Distinguishing good and evil

The problems of good and evil, right and wrong, have been dealt
with in the discussion on kamma. Here it may suffice
to give a brief summary on the subject.

To determine whether an action is good or evil, right or wrong,
Buddhist ethics takes into account three components involved in a kammic
action. The first is the intention that motivates the action, the second is the
effect the doer experiences consequent to the action, and the third is the
effect that others experience as a result of that action. If the intention is
good, rooted in positive mental qualities such as love, compassion, and wisdom,
if the result to the doer is wholesome (for instance, it helps him or her to
become more compassionate and unselfish), and if those to whom the action is
directed also experience a positive result thereof, then that action is good,
wholesome, or skillful (kusala). If, on the other
hand, the action is rooted in negative mental qualities such as hatred and
selfishness, if the outcome experienced by the doer is negative and unpleasant,
and if the recipients of the action also experience undesirable effects from
the action or become more hateful and selfish, then that action is unwholesome
or unskillful (akusala).

It is quite probable that on the empirical level an action may
appear to be a mixture of good and bad elements, in spite of the intention and
the way it is performed. Thus, an action committed with the best of intentions
may not bring the desired result for either the doer or the recipient.
Sometimes an action based on negative intentions may produce seemingly positive
results (as stealing can produce wealth). Due to lack of knowledge and
understanding, people may confuse one set of actions with an unrelated set of
results and make wrong conclusions, or simply misjudge them on account of
social values and conventions. This can lead to misconceptions about the law of
kamma and loss of moral consciousness. This is
why precepts are necessary in the practice of moral discipline: they provide
definite guidelines and help to avoid some of the confusion that empirical
observation and social conventions may entail.

Buddhist moral precepts are based on the Dhamma, and they reflect
such eternal values as compassion, respect, self-restraint, honesty, and
wisdom. These are values that are cherished by all civilizations, and their
significance is universally recognized. Moral precepts that are based on such
values or directed toward their realization will always be relevant to human
society, no matter to what extent it has developed. Moreover, their validity
can be empirically tested on the basis of one’s own sensitivity and conscience,
which are beyond factors of time and place. Killing, for instance, is
objectionable when considered from the perspective of oneself being the victim
of the action (although when other lives are subjected to the same act, its
undesirability may not be felt as strongly). The same is true with regard to
stealing, lying, and sexual misconduct. Because Buddhist moral precepts are
grounded on these factors, their practicality remains intact even today, and
their usefulness is beyond question.

Precepts for lay Buddhists

Observance of the five precepts constitutes the minimum moral
obligation of a practicing lay Buddhist. These five precepts enjoin against
killing living beings, taking what is not given (or stealing), sexual
misconduct, false speech, and use of intoxicating drink or drugs.

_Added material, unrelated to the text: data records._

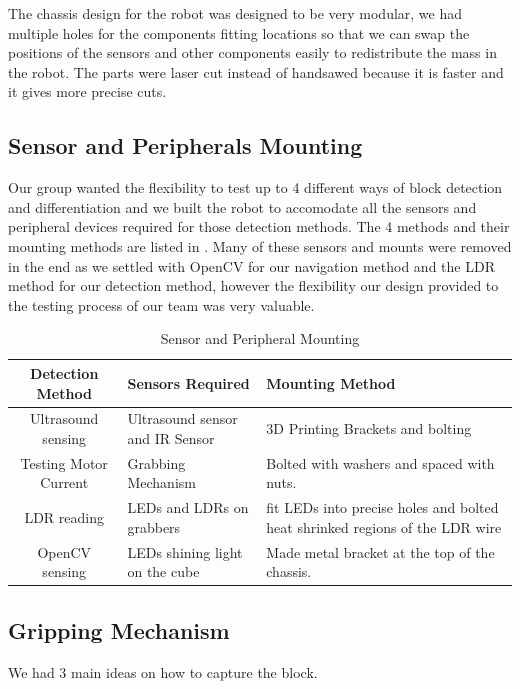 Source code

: \documentclass{article}
\begin{document}
The chassis design for the robot was designed to be very modular, we had multiple holes for the components fitting locations so that we can swap the positions of the sensors and other components easily to redistribute the mass in the robot. The parts were laser cut instead of handsawed because it is faster and it gives more precise cuts.

\subsection{Sensor and Peripherals Mounting}
\quad Our group wanted the flexibility to test up to 4 different ways of block detection and differentiation and we built the robot to accomodate all the sensors and peripheral devices required for those detection methods. The 4 methods and their mounting methods are listed in . Many of these sensors and mounts were removed in the end as we settled with OpenCV for our navigation method and the LDR method for our detection method, however the flexibility our design provided to the testing process of our team was very valuable.

\begin{table}[]
    \centering
    \begin{tabular}{|c|p{5cm}|p{5cm}|}
        \hline
        Detection Method & Sensors Required & Mounting Method \\
        \hline
        Ultrasound sensing & Ultrasound sensor and IR Sensor & 3D Printing Brackets and bolting \\
        \hline
        Testing Motor Current & Grabbing Mechanism & Bolted with washers and spaced with nuts.\\
        \hline
        LDR reading & LEDs and LDRs on grabbers & fit LEDs into precise holes and bolted heat shrinked regions of the LDR wire \\
        \hline
        OpenCV sensing & LEDs shining light on the cube & Made metal bracket at the top of the chassis.\\
        \hline
    \end{tabular}
    \caption{Sensor and Peripheral Mounting}
    \label{tab:mount_sens}
\end{table}

\subsection{Gripping Mechanism}
\quad We had 3 main ideas on how to capture the block. 
\end{document}
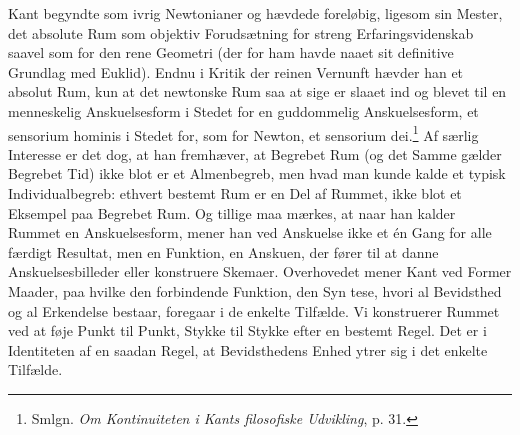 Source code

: \documentclass[12pt]{article}
\newcommand{\opage}[1]{\marginnote{\footnotesize\textit{[#1]}}}
\begin{document}
Kant begyndte som ivrig Newtonianer og hævdede foreløbig, ligesom sin Mester,
det absolute Rum som objektiv Forudsætning for streng Erfaringsvidenskab
saavel som for den rene Geometri (der for ham havde naaet sit definitive
Grundlag med Euklid). Endnu i \guillemotright Kritik der reinen
Vernunft\guillemotleft{} hævder han et absolut Rum, kun at det newtonske Rum
saa at sige er \guillemotright slaaet ind\guillemotleft{} og blevet til en
menneskelig Anskuelsesform i Stedet for en guddommelig Anskuelsesform, et
sensorium hominis i Stedet for, som for Newton, et sensorium
dei.\footnote{Smlgn. \textit{Om Kontinuiteten i Kants filosofiske Udvikling},
p. 31.} Af særlig Interesse er det dog, at han fremhæver, at Begrebet Rum (og
det Samme gælder Begrebet Tid) ikke blot er et Almenbegreb, men hvad man kunde
kalde et typisk Individualbegreb: ethvert bestemt Rum er en Del af Rummet,
ikke blot et Eksempel paa Begrebet Rum. Og tillige maa mærkes, at naar han
kalder Rummet en Anskuelsesform, mener han ved Anskuelse ikke et én Gang for
alle færdigt Resultat, men en Funktion, en Anskuen, der fører til at danne
Anskuelsesbilleder eller konstruere Skemaer. Overhovedet mener Kant ved
\guillemotright Former\guillemotleft{} Maader, paa hvilke den forbindende
Funktion, den Syn%
\opage{70}tese, hvori al Bevidsthed og al Erkendelse bestaar, foregaar i de enkelte
Tilfælde. Vi konstruerer Rummet ved at føje Punkt til Punkt, Stykke til Stykke
efter en bestemt Regel. Det er i Identiteten af en saadan Regel, at
Bevidsthedens Enhed ytrer sig i det enkelte Tilfælde.
\end{document}

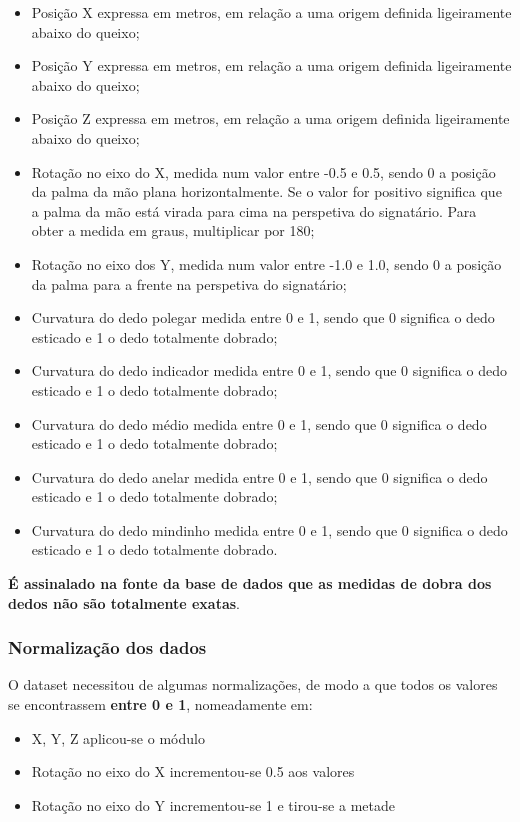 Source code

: \documentclass[10pt,a4paper]{article}
\begin{document}
\begin{itemize}
\item Posição X expressa em metros, em relação a uma origem definida ligeiramente abaixo do queixo;
\item Posição Y expressa em metros, em relação a uma origem definida ligeiramente abaixo do queixo;
\item Posição Z expressa em metros, em relação a uma origem definida ligeiramente abaixo do queixo;
\item Rotação no eixo do X, medida num valor entre -0.5 e 0.5, sendo 0 a posição da palma da mão plana horizontalmente. Se o valor for positivo significa que a palma da mão está virada para cima na perspetiva do signatário. Para obter a medida em graus, multiplicar por 180;
\item Rotação no eixo dos Y, medida num valor entre -1.0 e 1.0, sendo 0 a posição da palma para a frente na perspetiva do signatário;
\item Curvatura do dedo polegar medida entre 0 e 1, sendo que 0 significa o dedo esticado e 1 o dedo totalmente dobrado;
\item Curvatura do dedo indicador medida entre 0 e 1, sendo que 0 significa o dedo esticado e 1 o dedo totalmente dobrado;
\item Curvatura do dedo médio medida entre 0 e 1, sendo que 0 significa o dedo esticado e 1 o dedo totalmente dobrado;
\item Curvatura do dedo anelar medida entre 0 e 1, sendo que 0 significa o dedo esticado e 1 o dedo totalmente dobrado;
\item Curvatura do dedo mindinho medida entre 0 e 1, sendo que 0 significa o dedo esticado e 1 o dedo totalmente dobrado.
\end{itemize}
\textbf{É assinalado na fonte da base de dados que as medidas de dobra dos dedos não são totalmente exatas}.

\subsubsection{Normalização dos dados}

O dataset necessitou de algumas normalizações, de modo a que todos os valores se encontrassem \textbf{entre 0 e 1}, nomeadamente em:
\begin{itemize}
\item X, Y, Z aplicou-se o módulo
\item Rotação no eixo do X incrementou-se 0.5 aos valores
\item Rotação no eixo do Y incrementou-se 1 e tirou-se a metade
\end{itemize}
\end{document}
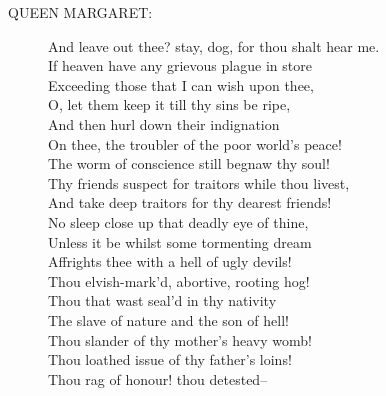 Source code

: \documentclass{article}
\begin{document}
\begin{description}
\item[QUEEN MARGARET:] 
\hspace{1pt}And leave out thee? stay, dog, for thou shalt hear me.\\
\hspace{1pt}If heaven have any grievous plague in store\\
\hspace{1pt}Exceeding those that I can wish upon thee,\\
\hspace{1pt}O, let them keep it till thy sins be ripe,\\
\hspace{1pt}And then hurl down their indignation\\
\hspace{1pt}On thee, the troubler of the poor world's peace!\\
\hspace{1pt}The worm of conscience still begnaw thy soul!\\
\hspace{1pt}Thy friends suspect for traitors while thou livest,\\
\hspace{1pt}And take deep traitors for thy dearest friends!\\
\hspace{1pt}No sleep close up that deadly eye of thine,\\
\hspace{1pt}Unless it be whilst some tormenting dream\\
\hspace{1pt}Affrights thee with a hell of ugly devils!\\
\hspace{1pt}Thou elvish-mark'd, abortive, rooting hog!\\
\hspace{1pt}Thou that wast seal'd in thy nativity\\
\hspace{1pt}The slave of nature and the son of hell!\\
\hspace{1pt}Thou slander of thy mother's heavy womb!\\
\hspace{1pt}Thou loathed issue of thy father's loins!\\
\hspace{1pt}Thou rag of honour! thou detested--\\
\end{description}
\end{document}
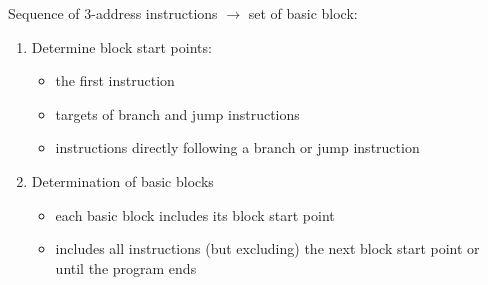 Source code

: Sequence of 3-address instructions $\rightarrow$ set of basic block:
\begin{enumerate}
  \item Determine block start points:
\begin{itemize}
	\item the first instruction
	\item targets of branch and jump instructions
	\item instructions directly following a branch or jump instruction
\end{itemize}
\item Determination of basic blocks
\begin{itemize}
	\item each basic block includes its block start point
	\item includes all instructions (but excluding) the next block start point or until the program ends
\end{itemize}

\end{enumerate}

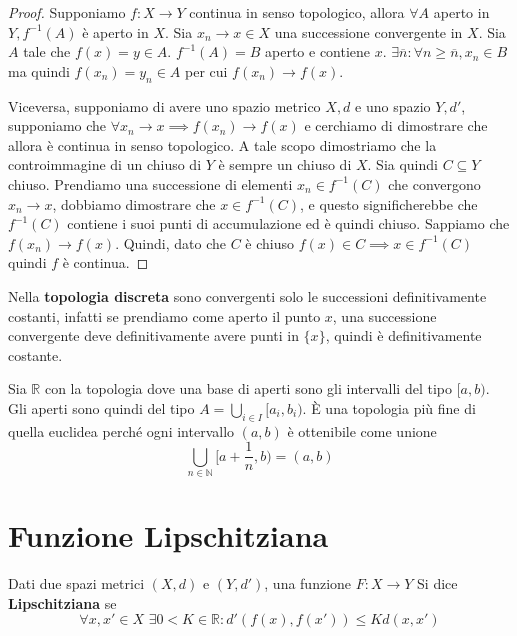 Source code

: \begin{proof}
    Supponiamo \(f : X \to  Y\) continua in senso topologico, allora \(\forall
    A\) aperto in \(Y, f^{-1}(A)\) è aperto in \(X\). Sia \(x_{n} \to x \in X\)
    una successione convergente in \(X\). 
    Sia \(A\) tale che \(f(x) = y \in  A\). \(f^{-1}(A) = B\) aperto e contiene
    \(x\). \(\exists  \overline{n} : \forall n \ge \overline{n}, x_{n} \in B\)
    ma quindi \(f(x_{n}) = y_{n} \in A\) per cui \(f(x_{n}) \to f(x)\).

    Viceversa, supponiamo di avere uno spazio metrico \(X, d\) e uno spazio \(Y,
    d'\), supponiamo che \(\forall x_{n} \to  x \implies f(x_{n}) \to  f(x)\) e
    cerchiamo di dimostrare che allora è continua in senso topologico. A tale
    scopo dimostriamo che la controimmagine di un chiuso di \(Y\) è sempre un
    chiuso di \(X\). Sia quindi \(C \subseteq Y\) chiuso. Prendiamo una
    successione di elementi \(x_{n} \in  f^{-1}(C)\) che convergono \(x_{n} \to
    x\), dobbiamo dimostrare che \(x \in  f^{-1}(C)\), e questo significherebbe
    che \(f^{-1}(C)\) contiene i suoi punti di accumulazione ed è quindi chiuso.
    Sappiamo che \(f(x_{n}) \to f(x)\). Quindi, dato che \(C\) è chiuso \(f(x)
    \in C \implies x \in f^{-1}(C)\) quindi \(f\) è continua. 
\end{proof}

\begin{example}
    Nella \textbf{topologia discreta} sono convergenti solo le successioni
    definitivamente costanti, infatti se prendiamo come aperto il punto \(x\),
    una successione convergente deve definitivamente avere punti in \(\{x\} \),
    quindi è definitivamente costante.
\end{example}
\begin{example}
    Sia \(\mathbb{R}\) con la topologia dove una base di aperti sono gli
    intervalli del tipo \([a , b)\). 
    Gli aperti sono quindi del tipo \(A = \bigcup_{i \in  I} [a_{i}, b_{i})\). È
    una topologia più fine di quella euclidea perché ogni intervallo \((a,
    b)\) è ottenibile come unione
    \[
        \bigcup_{n \in  \mathbb{N}} \big[a + \frac{1}{n}, b\big) = (a, b)
    \]
\end{example}

\section{Funzione Lipschitziana}
\begin{definition}
    Dati due spazi metrici \((X, d)\) e \((Y, d')\), una funzione \(F: X \to Y\)
    Si dice \textbf{Lipschitziana} se 
    \[
        \forall x, x' \in X \,\, \exists 0 < K \in \mathbb{R} : d'(f(x), f(x'))
        \le K d(x, x')
    \]
\end{definition}

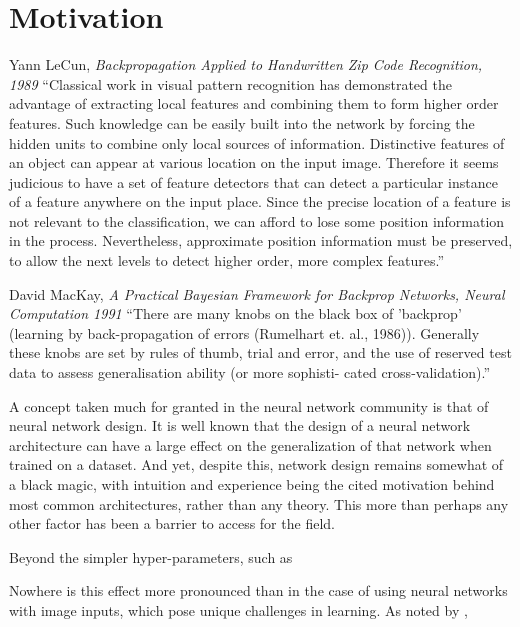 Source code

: \documentclass[thesis]{subfiles}
\begin{document}
	\chapter{Motivation}
	\label{motivation}
	\begin{chapquote}{Yann LeCun, \textit{Backpropagation Applied to Handwritten Zip Code Recognition, 1989}}
		``Classical work in visual pattern recognition has demonstrated the advantage of extracting local features and combining them to form higher order features. Such knowledge can be easily built into the network by forcing the hidden units to combine only local sources of information. Distinctive features of an object can appear at various location on the input image. Therefore it seems judicious to have a set of feature detectors that can detect a particular instance of a feature anywhere on the input place. Since the precise location of a feature is not relevant to the classification, we can afford to lose some position information in the process. Nevertheless, approximate position information must be preserved, to allow the next levels to detect higher order, more complex features.''
	\end{chapquote}
	
	\begin{chapquote}{David MacKay, \textit{A Practical Bayesian Framework for Backprop Networks, Neural Computation 1991}}
	``There are many knobs on the black box of 'backprop' (learning by back-propagation of
	errors (Rumelhart et. al., 1986)). Generally these knobs are set by rules of thumb, trial and
	error, and the use of reserved test data to assess generalisation ability (or more sophisti-
	cated cross-validation).''
	\end{chapquote}
	
	A concept taken much for granted in the neural network community is that of neural network design. It is well known that the design of a neural network architecture can have a large effect on the generalization of that network when trained on a dataset. And yet, despite this, network design remains somewhat of a black magic, with intuition and experience being the cited motivation behind most common architectures, rather than any theory. This more than perhaps any other factor has been a barrier to access for the field.
	
	Beyond the simpler hyper-parameters, such as 
	
	Nowhere is this effect more pronounced than in the case of using neural networks with image inputs, which pose unique challenges in learning. As noted by \cite{Fuk80}, 
	
\end{document}
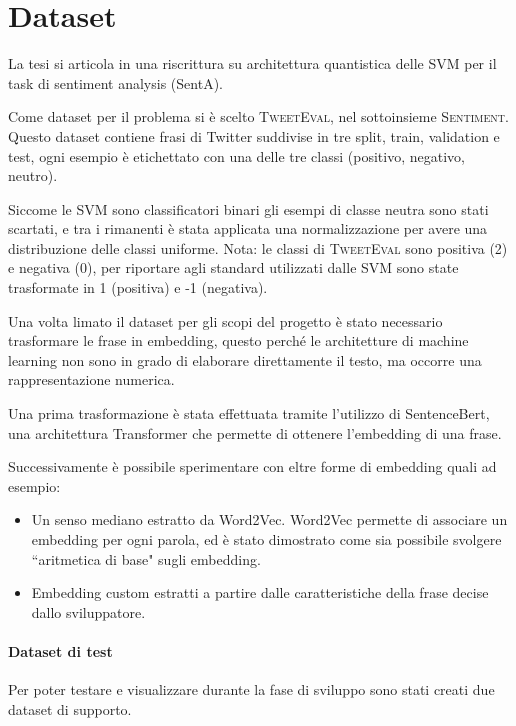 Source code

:\documentclass[12pt]{article}
\begin{document}
\section{Dataset}

La tesi si articola in una riscrittura su architettura quantistica delle SVM per il task di sentiment analysis (SentA).

Come dataset per il problema si è scelto \textsc{TweetEval}, nel sottoinsieme \textsc{Sentiment}.
Questo dataset contiene frasi di Twitter suddivise in tre split, train, validation e test, 
ogni esempio è etichettato con una delle tre classi (positivo, negativo, neutro).

Siccome le SVM sono classificatori binari gli esempi di classe neutra sono stati scartati, 
e tra i rimanenti è stata applicata una normalizzazione per avere una distribuzione delle classi uniforme.
Nota: le classi di \textsc{TweetEval} sono positiva (2) e negativa (0), 
per riportare agli standard utilizzati dalle SVM sono state trasformate in 1 (positiva) e -1 (negativa).

Una volta limato il dataset per gli scopi del progetto è stato necessario trasformare le frase in embedding,
questo perché le architetture di machine learning non sono in grado di elaborare direttamente il testo, ma occorre una rappresentazione numerica.

Una prima trasformazione è stata effettuata tramite l'utilizzo di SentenceBert, 
una architettura Transformer che permette di ottenere l'embedding di una frase.

Successivamente è possibile sperimentare con eltre forme di embedding quali ad esempio:
\begin{itemize}
    \item Un senso mediano estratto da Word2Vec. Word2Vec permette di associare un embedding per ogni parola, ed è stato dimostrato come sia possibile svolgere “aritmetica di base" sugli embedding.
    \item Embedding custom estratti a partire dalle caratteristiche della frase decise dallo sviluppatore.
\end{itemize}

\paragraph{Dataset di test}
Per poter testare e visualizzare durante la fase di sviluppo sono stati creati due dataset di supporto.
\end{document}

The practice of Buddhist moral precepts deeply affects one’s
personal and social life. The fact that they represent a course of training
which one willingly undertakes rather than a set of commandments willfully
imposed by a God or supreme being is likely to have a positive bearing upon
one’s conscience and awareness. On the personal level, the precepts help one to
lead a moral life and to advance further on the spiritual path. Moreover,
popular Buddhism believes that the practice of morality contributes to the
accumulation of merits that both support one in the present life and ensure
happiness and prosperity in the next. On the social level, observing the five
precepts helps to promote peaceful coexistence, mutual trust, a cooperative
spirit, and general peace and harmony in society. It also helps to maintain an
atmosphere which is conducive to social progress and development, as we can see
from the practical implications of each precept.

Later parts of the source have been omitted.